- **Assignment**
All the records below must be returned exactly as they stand.

- **Stored entries**
-=-=-

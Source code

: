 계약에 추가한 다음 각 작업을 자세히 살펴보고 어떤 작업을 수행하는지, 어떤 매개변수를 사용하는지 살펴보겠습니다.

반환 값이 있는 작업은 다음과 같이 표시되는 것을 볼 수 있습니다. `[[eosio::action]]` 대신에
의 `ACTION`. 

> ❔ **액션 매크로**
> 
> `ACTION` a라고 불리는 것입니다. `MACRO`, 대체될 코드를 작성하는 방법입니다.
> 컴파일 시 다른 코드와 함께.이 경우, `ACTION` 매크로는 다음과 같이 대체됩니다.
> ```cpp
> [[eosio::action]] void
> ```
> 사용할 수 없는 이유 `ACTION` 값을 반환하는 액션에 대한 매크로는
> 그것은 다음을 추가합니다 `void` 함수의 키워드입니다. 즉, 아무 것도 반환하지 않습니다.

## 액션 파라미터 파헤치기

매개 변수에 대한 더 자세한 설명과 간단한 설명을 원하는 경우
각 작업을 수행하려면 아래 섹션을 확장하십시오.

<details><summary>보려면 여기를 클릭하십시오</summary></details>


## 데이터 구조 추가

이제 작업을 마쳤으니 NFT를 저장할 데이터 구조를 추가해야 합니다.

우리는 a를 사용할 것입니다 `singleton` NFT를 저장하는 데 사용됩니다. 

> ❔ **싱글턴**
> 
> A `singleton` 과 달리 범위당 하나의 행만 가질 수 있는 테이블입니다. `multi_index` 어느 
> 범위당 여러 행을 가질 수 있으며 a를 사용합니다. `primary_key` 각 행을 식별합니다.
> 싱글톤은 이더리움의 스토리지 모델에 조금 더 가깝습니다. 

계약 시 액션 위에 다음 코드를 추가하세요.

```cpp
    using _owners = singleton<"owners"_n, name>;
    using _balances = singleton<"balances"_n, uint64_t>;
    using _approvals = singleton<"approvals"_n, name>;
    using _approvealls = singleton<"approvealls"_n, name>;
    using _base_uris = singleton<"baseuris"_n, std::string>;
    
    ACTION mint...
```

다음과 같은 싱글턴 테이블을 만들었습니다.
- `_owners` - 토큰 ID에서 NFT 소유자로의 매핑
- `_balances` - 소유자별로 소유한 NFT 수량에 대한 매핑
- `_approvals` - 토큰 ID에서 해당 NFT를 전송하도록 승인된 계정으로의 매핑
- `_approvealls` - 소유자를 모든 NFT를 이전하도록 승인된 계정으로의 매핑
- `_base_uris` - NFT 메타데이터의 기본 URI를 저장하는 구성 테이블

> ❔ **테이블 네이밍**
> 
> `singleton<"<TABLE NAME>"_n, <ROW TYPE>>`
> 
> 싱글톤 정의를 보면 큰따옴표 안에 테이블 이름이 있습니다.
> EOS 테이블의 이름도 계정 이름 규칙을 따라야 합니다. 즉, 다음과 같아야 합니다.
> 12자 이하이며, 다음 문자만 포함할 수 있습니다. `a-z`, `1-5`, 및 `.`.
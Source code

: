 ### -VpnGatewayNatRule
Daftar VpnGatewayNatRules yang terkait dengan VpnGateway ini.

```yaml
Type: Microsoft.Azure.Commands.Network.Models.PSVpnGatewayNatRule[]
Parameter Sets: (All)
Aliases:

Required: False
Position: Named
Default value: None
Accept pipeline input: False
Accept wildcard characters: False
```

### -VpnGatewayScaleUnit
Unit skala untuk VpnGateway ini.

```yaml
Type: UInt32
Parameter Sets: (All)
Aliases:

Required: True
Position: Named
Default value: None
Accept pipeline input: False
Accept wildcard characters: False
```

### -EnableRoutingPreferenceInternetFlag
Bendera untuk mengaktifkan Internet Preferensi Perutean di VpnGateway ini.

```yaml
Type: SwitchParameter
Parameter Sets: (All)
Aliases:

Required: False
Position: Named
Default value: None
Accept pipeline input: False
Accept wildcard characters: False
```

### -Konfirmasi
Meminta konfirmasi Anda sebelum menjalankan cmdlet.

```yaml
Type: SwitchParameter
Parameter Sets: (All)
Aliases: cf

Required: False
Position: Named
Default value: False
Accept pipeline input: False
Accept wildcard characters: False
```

-=-=-

- **Task answer**
Source code

: 계약에 추가한 다음 각 작업을 자세히 살펴보고 어떤 작업을 수행하는지, 어떤 매개변수를 사용하는지 살펴보겠습니다.

반환 값이 있는 작업은 다음과 같이 표시되는 것을 볼 수 있습니다. `[[eosio::action]]` 대신에
의 `ACTION`. 

> ❔ **액션 매크로**
> 
> `ACTION` a라고 불리는 것입니다. `MACRO`, 대체될 코드를 작성하는 방법입니다.
> 컴파일 시 다른 코드와 함께.이 경우, `ACTION` 매크로는 다음과 같이 대체됩니다.
> ```cpp
> [[eosio::action]] void
> ```
> 사용할 수 없는 이유 `ACTION` 값을 반환하는 액션에 대한 매크로는
> 그것은 다음을 추가합니다 `void` 함수의 키워드입니다. 즉, 아무 것도 반환하지 않습니다.

## 액션 파라미터 파헤치기

매개 변수에 대한 더 자세한 설명과 간단한 설명을 원하는 경우
각 작업을 수행하려면 아래 섹션을 확장하십시오.

<details><summary>보려면 여기를 클릭하십시오</summary></details>


## 데이터 구조 추가

이제 작업을 마쳤으니 NFT를 저장할 데이터 구조를 추가해야 합니다.

우리는 a를 사용할 것입니다 `singleton` NFT를 저장하는 데 사용됩니다. 

> ❔ **싱글턴**
> 
> A `singleton` 과 달리 범위당 하나의 행만 가질 수 있는 테이블입니다. `multi_index` 어느 
> 범위당 여러 행을 가질 수 있으며 a를 사용합니다. `primary_key` 각 행을 식별합니다.
> 싱글톤은 이더리움의 스토리지 모델에 조금 더 가깝습니다. 

계약 시 액션 위에 다음 코드를 추가하세요.

```cpp
    using _owners = singleton<"owners"_n, name>;
    using _balances = singleton<"balances"_n, uint64_t>;
    using _approvals = singleton<"approvals"_n, name>;
    using _approvealls = singleton<"approvealls"_n, name>;
    using _base_uris = singleton<"baseuris"_n, std::string>;
    
    ACTION mint...
```

다음과 같은 싱글턴 테이블을 만들었습니다.
- `_owners` - 토큰 ID에서 NFT 소유자로의 매핑
- `_balances` - 소유자별로 소유한 NFT 수량에 대한 매핑
- `_approvals` - 토큰 ID에서 해당 NFT를 전송하도록 승인된 계정으로의 매핑
- `_approvealls` - 소유자를 모든 NFT를 이전하도록 승인된 계정으로의 매핑
- `_base_uris` - NFT 메타데이터의 기본 URI를 저장하는 구성 테이블

> ❔ **테이블 네이밍**
> 
> `singleton<"<TABLE NAME>"_n, <ROW TYPE>>`
> 
> 싱글톤 정의를 보면 큰따옴표 안에 테이블 이름이 있습니다.
> EOS 테이블의 이름도 계정 이름 규칙을 따라야 합니다. 즉, 다음과 같아야 합니다.
> 12자 이하이며, 다음 문자만 포함할 수 있습니다. `a-z`, `1-5`, 및 `.`.
Source code

: ### -VpnGatewayNatRule
Daftar VpnGatewayNatRules yang terkait dengan VpnGateway ini.

```yaml
Type: Microsoft.Azure.Commands.Network.Models.PSVpnGatewayNatRule[]
Parameter Sets: (All)
Aliases:

Required: False
Position: Named
Default value: None
Accept pipeline input: False
Accept wildcard characters: False
```

### -VpnGatewayScaleUnit
Unit skala untuk VpnGateway ini.

```yaml
Type: UInt32
Parameter Sets: (All)
Aliases:

Required: True
Position: Named
Default value: None
Accept pipeline input: False
Accept wildcard characters: False
```

### -EnableRoutingPreferenceInternetFlag
Bendera untuk mengaktifkan Internet Preferensi Perutean di VpnGateway ini.

```yaml
Type: SwitchParameter
Parameter Sets: (All)
Aliases:

Required: False
Position: Named
Default value: None
Accept pipeline input: False
Accept wildcard characters: False
```

### -Konfirmasi
Meminta konfirmasi Anda sebelum menjalankan cmdlet.

```yaml
Type: SwitchParameter
Parameter Sets: (All)
Aliases: cf

Required: False
Position: Named
Default value: False
Accept pipeline input: False
Accept wildcard characters: False
```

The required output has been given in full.